The Roots Of Labor Day

September 4, 2017

The Roots of Labor Day

For Americans, Labor Day marks the unofficial end of summer–we celebrate by taking a load off and savoring the season as milder days arrive (maybe even putting on some summer tunes). So it’s easy to forget that the roots of the holiday are in American workers’ struggle for better work conditions in the 19th and 20th centuries. President Grover Cleveland signed Labor Day into law as a federal holiday in 1894, at a time when bloodshed was not an uncommon occurrence in labor disputes.

Garment workers were often at the center of national attention in the labor movement–probably no more so than in the 1911 Triangle Shirtwaist Factory fire, when 146 workers died (see photo above). Mostly young women, the Triangle Factory workers were making blouses in a New York high rise–the tragedy highlighted the terrible and unsafe conditions in which they worked.

So it’s good day to be aware of the fact that, even though modern machinery means there’s fewer hands on our clothes than ever, clothes are still made by people, and often in conditions we would not be happy with.

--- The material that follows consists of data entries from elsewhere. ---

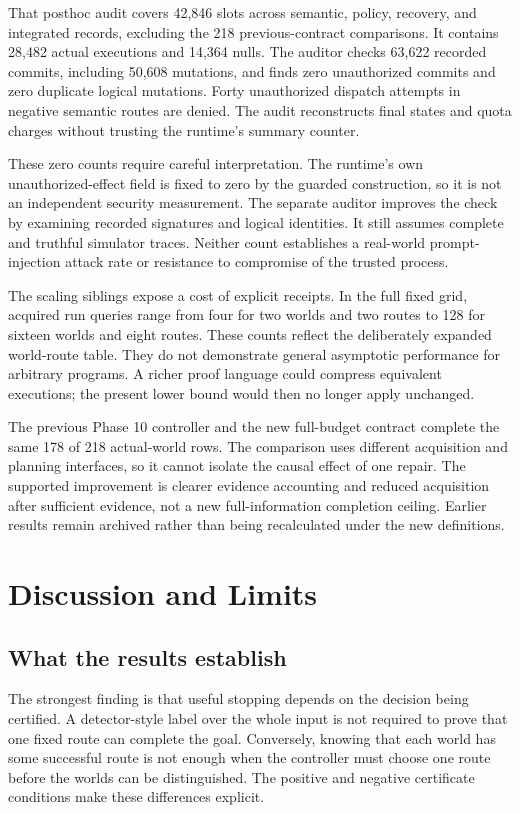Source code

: \documentclass[conference]{IEEEtran}
\begin{document}
That posthoc audit covers 42,846 slots across semantic, policy, recovery, and integrated records, excluding the 218 previous-contract comparisons. It contains 28,482 actual executions and 14,364 nulls. The auditor checks 63,622 recorded commits, including 50,608 mutations, and finds zero unauthorized commits and zero duplicate logical mutations. Forty unauthorized dispatch attempts in negative semantic routes are denied. The audit reconstructs final states and quota charges without trusting the runtime's summary counter.

These zero counts require careful interpretation. The runtime's own unauthorized-effect field is fixed to zero by the guarded construction, so it is not an independent security measurement. The separate auditor improves the check by examining recorded signatures and logical identities. It still assumes complete and truthful simulator traces. Neither count establishes a real-world prompt-injection attack rate or resistance to compromise of the trusted process.

The scaling siblings expose a cost of explicit receipts. In the full fixed grid, acquired run queries range from four for two worlds and two routes to 128 for sixteen worlds and eight routes. These counts reflect the deliberately expanded world-route table. They do not demonstrate general asymptotic performance for arbitrary programs. A richer proof language could compress equivalent executions; the present lower bound would then no longer apply unchanged.

The previous Phase 10 controller and the new full-budget contract complete the same 178 of 218 actual-world rows. The comparison uses different acquisition and planning interfaces, so it cannot isolate the causal effect of one repair. The supported improvement is clearer evidence accounting and reduced acquisition after sufficient evidence, not a new full-information completion ceiling. Earlier results remain archived rather than being recalculated under the new definitions.

\section{Discussion and Limits}
\label{sec:discussion}
\subsection{What the results establish}
The strongest finding is that useful stopping depends on the decision being certified. A detector-style label over the whole input is not required to prove that one fixed route can complete the goal. Conversely, knowing that each world has some successful route is not enough when the controller must choose one route before the worlds can be distinguished. The positive and negative certificate conditions make these differences explicit.
\end{document}
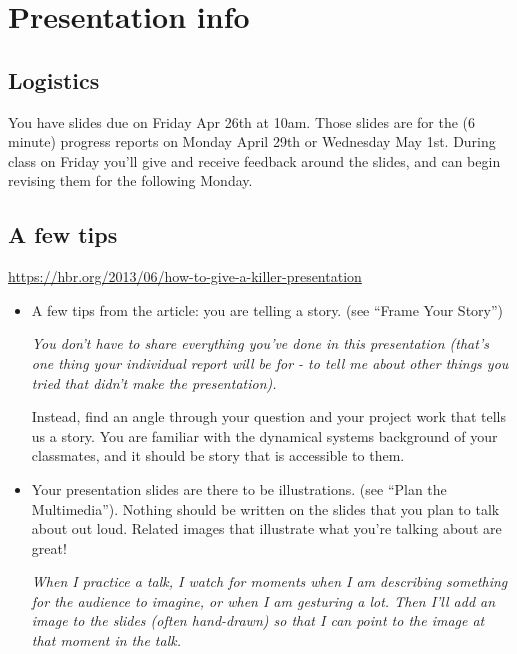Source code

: \documentclass[12pt,letterpaper,noanswers]{exam}
\begin{document}
 \pdfpageheight 11in 
  \pdfpagewidth 8.5in
  
\section{Presentation info}
\subsection{Logistics}

You have slides due on Friday Apr 26th at 10am.  Those slides are for the (6 minute) progress reports on Monday April 29th or Wednesday May 1st.  During class on Friday you'll give and receive feedback around the slides, and can begin revising them for the following Monday.  

\subsection{A few tips}
\url{https://hbr.org/2013/06/how-to-give-a-killer-presentation}
\begin{itemize}
\item A few tips from the article: you are telling a story.  (see ``Frame Your Story'')

\emph{You don't have to share everything you've done in this presentation (that's one thing your individual report will be for - to tell me about other things you tried that didn't make the presentation).}

Instead, find an angle through your question and your project work that tells us a story.  You are familiar with the dynamical systems background of your classmates, and it should be story that is accessible to them.
\item Your presentation slides are there to be illustrations.  (see ``Plan the Multimedia'').  Nothing should be written on the slides that you plan to talk about out loud.  Related images that illustrate what you're talking about are great!

\emph{When I practice a talk, I watch for moments when I am describing something for the audience to imagine, or when I am gesturing a lot.  Then I'll add an image to the slides (often hand-drawn) so that I can point to the image at that moment in the talk.  }
\end{itemize}
\end{document}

As recently as 2013, a factory collapse in Bangladesh killed over 1,000 people, and such accidents continue.

There’s no easy answer for consumers, no way to guarantee the clothes you buy were made in reasonable conditions, and no label or country of origin that can truly make that promise. Even trying to avoid certain countries of manufacture can potentially have negative effects, as boycotting a country’s products won’t necessarily lead to better conditions for that country’s workers. But we can be mindful of our consumption, try to buy from reputable manufacturers, and as companies become aware that customers are looking for products that are more ethically made (and that they’re willing to pay for it), brands will have a business incentive to value better conditions over merely getting to the lowest price.